Principal Components

Sometimes, we need to analyze a data set containing a lot of variables. Visualizing and interpreting correlations of more than three variables quickly becomes an impossible task as the number of variables increases.

The variables that cause the most variation in the data set can be transformed to represent the variables that cause smaller variations. In a sense, the information from the variables with smaller variation are mapped onto those with higher variation. Thus, these smaller varying variables be disregarded from the model as their own entities. The transformed variables are what we call principal components. These principal component attempt to reduce dimensionality, while also preserving vital information within our data.

In this notebook, we will find the first 2 principal components of a data set containing 7128 gene expressions for 72 patients with leukaemia.

The data set leukaemia_big.csvcontains two different leukaemia types, AML and ALL. Our goal is to find some correlation between gene expressions that separates these type cancer types.

Start by loading the data:

In [1]:
data.leuk = read.csv("leukemia_big.csv", header=TRUE)  # local file for quicker loading 
# Transpose
X <- t(data.leuk)

This dataset needed to be transposed, since it's original format had our variables as rows, instead of columns.

Principal Component Analysis in R

We can now run a principal component analysis. We will only be interested in the information in the first two.

In [4]:
pc <- prcomp(X, scale =TRUE, center = TRUE)
# summary(pc)
# pc.std <- prcomp(X.std, scale=TRUE, center=TRUE)
# summary(pc.std) # This is here for comparison (in case it's needed later)

We'd now like to plot the first two components against each other, to see if the different cancer types having any specific grouping. This means we should mark our two cancer types with different colors on our plot.

In [3]:
# Seperating cancer types
pc.all.1 <- pc$x[,1][grepl("ALL", names(pc$x[,1]))]
pc.all.2 <- pc$x[,2][grepl("ALL", names(pc$x[,2]))]
pc.aml.1 <- pc$x[,1][grepl("AML", names(pc$x[,1]))]
pc.aml.2 <- pc$x[,2][grepl("AML", names(pc$x[,2]))]
# There might be a better way to do this


# Plotting data with colored labels
plot(pc$x[,1], pc$x[,2], xlab='PC1', ylab='PC2', main='First two principal components')
points(pc.all.1, pc.all.2, col='red')
points(pc.aml.1, pc.aml.2, col='blue')
legend('topright', cex=0.7, col=c('red', 'blue'), pch=1, legend=c('ALL', 'AML'),)
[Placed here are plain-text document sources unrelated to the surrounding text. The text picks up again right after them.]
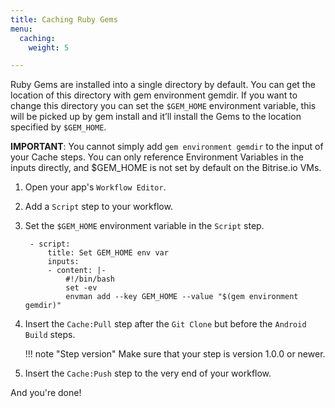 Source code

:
 ```yaml
---
title: Caching Ruby Gems
menu:
  caching:
    weight: 5

---
```

Ruby Gems are installed into a single directory by default. You can get the location of this directory with gem environment gemdir. If you want to change this directory you can set the `$GEM_HOME` environment variable, this will be picked up by gem install and it’ll install the Gems to the location specified by `$GEM_HOME`.

__IMPORTANT__: You cannot simply add `gem environment gemdir` to the input of your Cache steps. You can only reference Environment Variables in the inputs directly, and $GEM_HOME is not set by default on the Bitrise.io VMs.

1. Open your app's `Workflow Editor`.

1. Add a `Script` step to your workflow.

1. Set the `$GEM_HOME` environment variable in the `Script` step.

        - script:
            title: Set GEM_HOME env var
            inputs:
            - content: |-
                #!/bin/bash
                set -ev
                envman add --key GEM_HOME --value "$(gem environment gemdir)"

1. Insert the `Cache:Pull` step after the `Git Clone` but before the `Android Build` steps.

    !!! note "Step version"
        Make sure that your step is version 1.0.0 or newer.

1. Insert the `Cache:Push` step to the very end of your workflow.

And you're done! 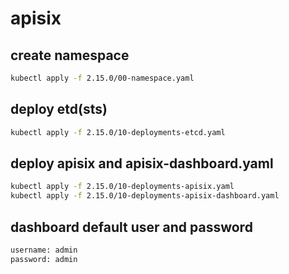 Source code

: # apisix

## create namespace

```bash
kubectl apply -f 2.15.0/00-namespace.yaml
```

## deploy etd(sts)

```bash
kubectl apply -f 2.15.0/10-deployments-etcd.yaml
```

## deploy apisix and apisix-dashboard.yaml

```bash
kubectl apply -f 2.15.0/10-deployments-apisix.yaml
kubectl apply -f 2.15.0/10-deployments-apisix-dashboard.yaml
```

## dashboard default user and password

```bash
username: admin
password: admin
```
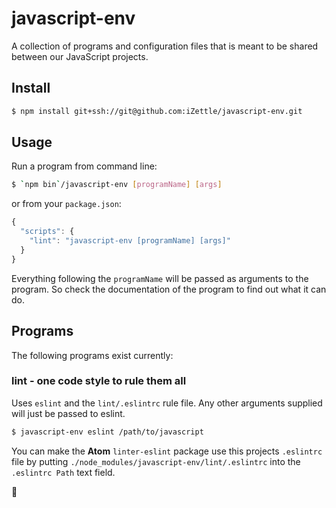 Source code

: # javascript-env
A collection of programs and configuration files that is meant to be shared between our JavaScript projects.

## Install
```sh
$ npm install git+ssh://git@github.com:iZettle/javascript-env.git
```

## Usage
Run a program from command line:
```sh
$ `npm bin`/javascript-env [programName] [args]
```
or from your `package.json`:
```js
{
  "scripts": {
    "lint": "javascript-env [programName] [args]"
  }
}
```

Everything following the `programName` will be passed as arguments to the program. So check the documentation of the program to find out what it can do.

## Programs
The following programs exist currently:

### lint - one code style to rule them all
Uses `eslint` and the `lint/.eslintrc` rule file. Any other arguments supplied will just be passed to eslint.

```sh
$ javascript-env eslint /path/to/javascript
```

You can make the **Atom** `linter-eslint` package use this projects `.eslintrc` file by putting `./node_modules/javascript-env/lint/.eslintrc` into the `.eslintrc Path` text field.

:ring:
As a very rough estimate, This plot shows us that we may be on to something here. Although it doesn't group the two cancer types together with 100% accuracy, we can see a general grouping of blue dots to the top left, and a gathering of red dots to the bottom right. A more thorough analysis is needed here. We can try looking at even more components, or maybe try a lasso or ridge regression approach.